## What you are asked to do
Search the data for the string "begin" and gather each line it is in.

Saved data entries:
+--

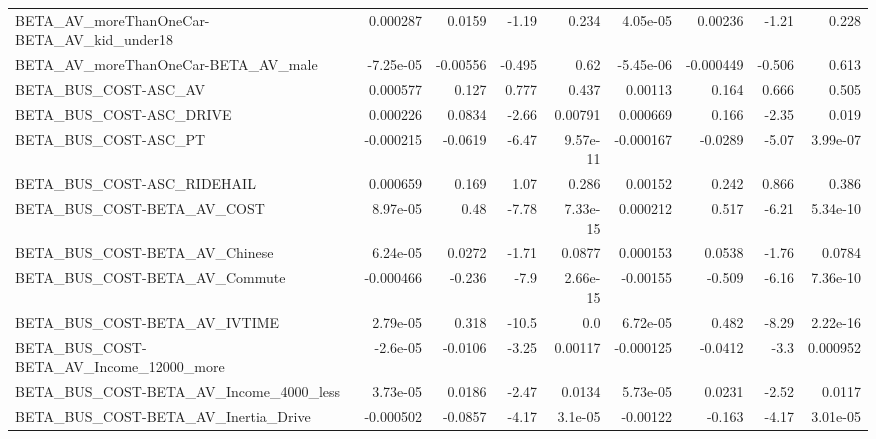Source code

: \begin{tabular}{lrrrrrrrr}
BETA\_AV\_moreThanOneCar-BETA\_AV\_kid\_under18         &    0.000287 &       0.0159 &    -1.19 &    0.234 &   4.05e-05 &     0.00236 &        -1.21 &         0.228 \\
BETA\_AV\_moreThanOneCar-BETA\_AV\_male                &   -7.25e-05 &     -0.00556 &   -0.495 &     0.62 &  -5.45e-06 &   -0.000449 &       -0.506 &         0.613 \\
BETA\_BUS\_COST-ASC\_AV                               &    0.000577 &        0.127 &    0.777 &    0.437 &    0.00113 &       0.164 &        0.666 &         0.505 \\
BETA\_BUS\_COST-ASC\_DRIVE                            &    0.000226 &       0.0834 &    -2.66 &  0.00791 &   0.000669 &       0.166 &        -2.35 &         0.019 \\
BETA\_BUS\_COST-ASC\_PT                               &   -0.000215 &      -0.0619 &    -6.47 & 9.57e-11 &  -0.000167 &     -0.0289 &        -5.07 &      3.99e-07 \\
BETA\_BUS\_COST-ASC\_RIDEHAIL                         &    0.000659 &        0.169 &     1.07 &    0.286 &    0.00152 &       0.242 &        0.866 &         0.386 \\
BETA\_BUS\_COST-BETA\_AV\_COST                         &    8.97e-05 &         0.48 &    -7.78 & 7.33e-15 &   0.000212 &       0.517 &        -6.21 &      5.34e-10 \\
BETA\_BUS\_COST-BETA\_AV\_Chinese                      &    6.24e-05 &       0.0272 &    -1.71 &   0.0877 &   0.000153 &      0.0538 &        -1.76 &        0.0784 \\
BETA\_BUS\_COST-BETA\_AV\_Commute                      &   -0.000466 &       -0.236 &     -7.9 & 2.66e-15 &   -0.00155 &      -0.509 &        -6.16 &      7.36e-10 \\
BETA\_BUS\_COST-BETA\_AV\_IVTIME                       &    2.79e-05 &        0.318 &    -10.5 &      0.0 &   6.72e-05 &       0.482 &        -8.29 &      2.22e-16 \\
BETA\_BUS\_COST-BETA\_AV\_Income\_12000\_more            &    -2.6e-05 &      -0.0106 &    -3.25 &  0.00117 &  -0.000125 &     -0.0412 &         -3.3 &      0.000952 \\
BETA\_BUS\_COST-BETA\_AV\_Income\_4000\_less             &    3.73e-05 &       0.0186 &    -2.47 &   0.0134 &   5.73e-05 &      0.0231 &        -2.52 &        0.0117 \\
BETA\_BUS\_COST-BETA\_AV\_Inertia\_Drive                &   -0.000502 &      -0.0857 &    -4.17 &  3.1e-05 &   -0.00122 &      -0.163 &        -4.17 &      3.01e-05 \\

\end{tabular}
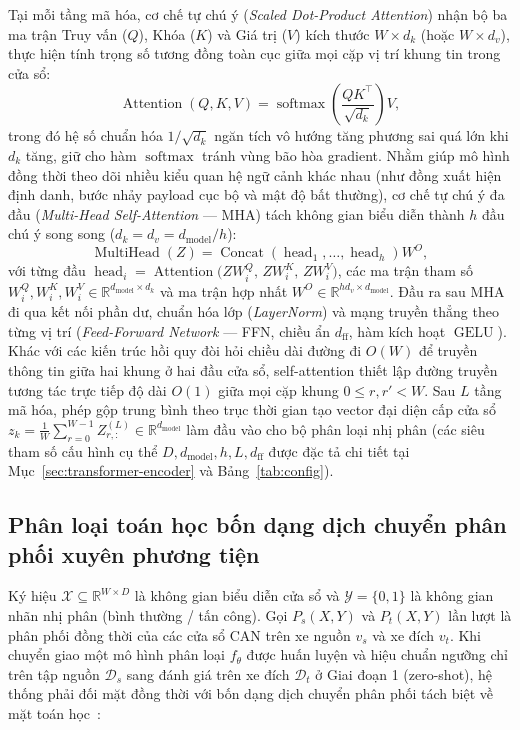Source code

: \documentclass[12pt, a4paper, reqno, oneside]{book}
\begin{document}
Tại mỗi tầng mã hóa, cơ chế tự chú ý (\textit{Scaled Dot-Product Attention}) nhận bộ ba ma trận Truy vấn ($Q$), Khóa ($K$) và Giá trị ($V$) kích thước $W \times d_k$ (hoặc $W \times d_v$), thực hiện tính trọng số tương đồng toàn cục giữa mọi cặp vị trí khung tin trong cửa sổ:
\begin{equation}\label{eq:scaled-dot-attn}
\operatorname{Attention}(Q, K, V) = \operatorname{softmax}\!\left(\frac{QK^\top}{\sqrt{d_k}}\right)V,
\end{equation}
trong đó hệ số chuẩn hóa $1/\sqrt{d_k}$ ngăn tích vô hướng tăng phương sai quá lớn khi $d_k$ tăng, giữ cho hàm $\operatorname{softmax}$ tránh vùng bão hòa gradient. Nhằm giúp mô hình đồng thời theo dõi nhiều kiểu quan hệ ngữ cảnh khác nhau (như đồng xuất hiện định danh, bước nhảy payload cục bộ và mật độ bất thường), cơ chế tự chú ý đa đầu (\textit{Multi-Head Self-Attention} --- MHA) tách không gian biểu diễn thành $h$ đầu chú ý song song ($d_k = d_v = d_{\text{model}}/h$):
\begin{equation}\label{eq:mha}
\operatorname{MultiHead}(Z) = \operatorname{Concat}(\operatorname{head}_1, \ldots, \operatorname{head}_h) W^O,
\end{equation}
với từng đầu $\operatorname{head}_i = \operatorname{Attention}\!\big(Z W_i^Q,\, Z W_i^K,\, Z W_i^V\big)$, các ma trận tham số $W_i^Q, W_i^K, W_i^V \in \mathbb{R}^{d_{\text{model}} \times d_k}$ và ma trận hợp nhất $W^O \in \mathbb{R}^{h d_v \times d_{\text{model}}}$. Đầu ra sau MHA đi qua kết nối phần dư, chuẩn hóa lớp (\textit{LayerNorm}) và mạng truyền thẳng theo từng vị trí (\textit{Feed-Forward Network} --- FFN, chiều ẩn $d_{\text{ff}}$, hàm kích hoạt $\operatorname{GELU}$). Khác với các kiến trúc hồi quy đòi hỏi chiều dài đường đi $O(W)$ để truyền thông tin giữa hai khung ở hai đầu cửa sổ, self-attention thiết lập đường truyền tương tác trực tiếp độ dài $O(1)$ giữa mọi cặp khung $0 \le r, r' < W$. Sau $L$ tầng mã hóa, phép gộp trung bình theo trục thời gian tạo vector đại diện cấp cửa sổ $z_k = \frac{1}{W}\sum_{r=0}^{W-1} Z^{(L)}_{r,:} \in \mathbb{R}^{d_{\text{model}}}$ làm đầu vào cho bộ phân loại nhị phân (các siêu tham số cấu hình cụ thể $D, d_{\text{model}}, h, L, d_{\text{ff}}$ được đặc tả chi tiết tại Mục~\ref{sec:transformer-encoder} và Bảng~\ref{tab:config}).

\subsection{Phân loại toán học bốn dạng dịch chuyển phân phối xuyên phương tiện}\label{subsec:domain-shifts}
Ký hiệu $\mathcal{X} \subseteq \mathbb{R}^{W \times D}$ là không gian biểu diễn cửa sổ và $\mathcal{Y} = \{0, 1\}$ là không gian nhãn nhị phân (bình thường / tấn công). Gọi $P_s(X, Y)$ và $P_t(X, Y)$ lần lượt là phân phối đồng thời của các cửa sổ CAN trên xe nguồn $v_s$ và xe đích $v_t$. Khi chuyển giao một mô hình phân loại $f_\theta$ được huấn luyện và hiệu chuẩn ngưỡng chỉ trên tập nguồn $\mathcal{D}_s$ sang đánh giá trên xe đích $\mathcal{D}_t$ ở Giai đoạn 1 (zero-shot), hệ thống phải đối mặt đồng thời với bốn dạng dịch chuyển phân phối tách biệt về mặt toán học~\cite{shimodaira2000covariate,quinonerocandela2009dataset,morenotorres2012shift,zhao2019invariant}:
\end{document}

+--

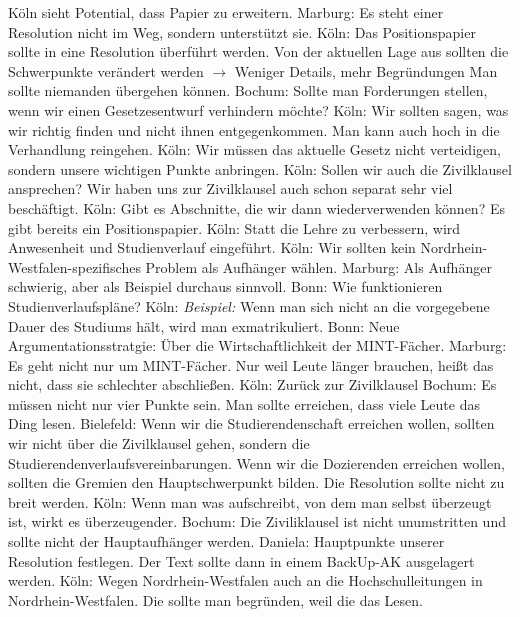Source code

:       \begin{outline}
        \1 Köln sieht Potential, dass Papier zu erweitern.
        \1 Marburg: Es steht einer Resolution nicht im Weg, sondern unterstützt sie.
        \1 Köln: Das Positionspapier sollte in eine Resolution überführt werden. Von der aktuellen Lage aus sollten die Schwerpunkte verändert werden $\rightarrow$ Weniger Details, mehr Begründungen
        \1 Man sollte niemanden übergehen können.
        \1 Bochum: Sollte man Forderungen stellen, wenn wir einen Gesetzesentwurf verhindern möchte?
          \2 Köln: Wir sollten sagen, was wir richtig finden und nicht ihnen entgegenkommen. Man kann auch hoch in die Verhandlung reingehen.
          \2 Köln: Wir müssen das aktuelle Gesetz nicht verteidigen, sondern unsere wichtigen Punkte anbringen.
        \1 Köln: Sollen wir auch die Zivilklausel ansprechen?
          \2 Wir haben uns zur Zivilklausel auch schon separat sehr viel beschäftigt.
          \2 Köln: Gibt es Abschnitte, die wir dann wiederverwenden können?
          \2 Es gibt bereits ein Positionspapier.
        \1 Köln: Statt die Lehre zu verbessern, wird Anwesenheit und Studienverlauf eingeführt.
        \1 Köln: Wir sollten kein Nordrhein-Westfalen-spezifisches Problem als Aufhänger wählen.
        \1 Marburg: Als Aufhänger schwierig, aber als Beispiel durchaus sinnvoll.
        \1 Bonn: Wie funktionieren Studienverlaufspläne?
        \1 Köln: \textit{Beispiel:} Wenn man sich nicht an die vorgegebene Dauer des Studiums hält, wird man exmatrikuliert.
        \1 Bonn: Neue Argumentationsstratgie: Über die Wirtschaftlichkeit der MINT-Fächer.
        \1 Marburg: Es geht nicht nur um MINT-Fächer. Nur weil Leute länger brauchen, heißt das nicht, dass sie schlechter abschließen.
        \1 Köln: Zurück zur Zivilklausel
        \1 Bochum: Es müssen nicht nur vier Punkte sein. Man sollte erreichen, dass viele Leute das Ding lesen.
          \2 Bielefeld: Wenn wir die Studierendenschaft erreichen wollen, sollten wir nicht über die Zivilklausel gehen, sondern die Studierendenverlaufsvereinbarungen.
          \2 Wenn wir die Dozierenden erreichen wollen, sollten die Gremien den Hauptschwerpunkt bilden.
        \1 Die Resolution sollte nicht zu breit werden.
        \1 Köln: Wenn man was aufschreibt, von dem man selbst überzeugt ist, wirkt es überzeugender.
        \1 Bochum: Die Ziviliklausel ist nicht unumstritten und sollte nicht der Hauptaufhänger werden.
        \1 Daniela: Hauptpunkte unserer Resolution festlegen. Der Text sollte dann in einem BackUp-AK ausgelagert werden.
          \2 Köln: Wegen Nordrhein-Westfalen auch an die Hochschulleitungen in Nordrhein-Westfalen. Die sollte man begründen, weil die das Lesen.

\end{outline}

+--

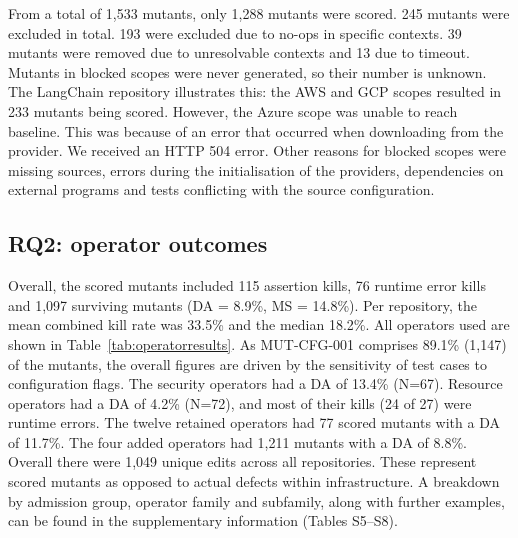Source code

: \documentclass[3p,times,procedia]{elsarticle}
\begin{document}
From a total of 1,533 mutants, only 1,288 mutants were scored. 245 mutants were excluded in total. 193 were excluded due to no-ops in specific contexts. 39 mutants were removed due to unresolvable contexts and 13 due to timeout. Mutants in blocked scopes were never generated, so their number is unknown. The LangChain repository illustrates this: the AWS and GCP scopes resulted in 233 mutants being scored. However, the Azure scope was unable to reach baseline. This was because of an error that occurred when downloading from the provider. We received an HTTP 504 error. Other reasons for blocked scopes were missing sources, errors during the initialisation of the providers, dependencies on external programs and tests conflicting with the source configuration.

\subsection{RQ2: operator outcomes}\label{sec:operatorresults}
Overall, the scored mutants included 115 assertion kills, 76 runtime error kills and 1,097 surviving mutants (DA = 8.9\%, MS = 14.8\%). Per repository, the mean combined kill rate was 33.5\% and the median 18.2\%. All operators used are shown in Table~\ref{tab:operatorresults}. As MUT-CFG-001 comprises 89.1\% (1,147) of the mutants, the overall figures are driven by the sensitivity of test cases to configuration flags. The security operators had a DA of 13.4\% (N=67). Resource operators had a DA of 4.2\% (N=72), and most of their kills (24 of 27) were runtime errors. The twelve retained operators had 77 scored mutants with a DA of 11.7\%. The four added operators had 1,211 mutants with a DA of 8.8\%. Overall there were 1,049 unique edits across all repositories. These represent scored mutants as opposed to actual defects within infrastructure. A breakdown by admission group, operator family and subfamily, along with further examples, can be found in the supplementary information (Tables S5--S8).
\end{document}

+--

## Solution for this exercise
: \begin{tabular}{lrrrrrrrr}
\begin{document}
\begin{equation}\label{eq:scaled-dot-attn}
\begin{equation}\label{eq:mha}
:       \begin{outline}
\begin{document}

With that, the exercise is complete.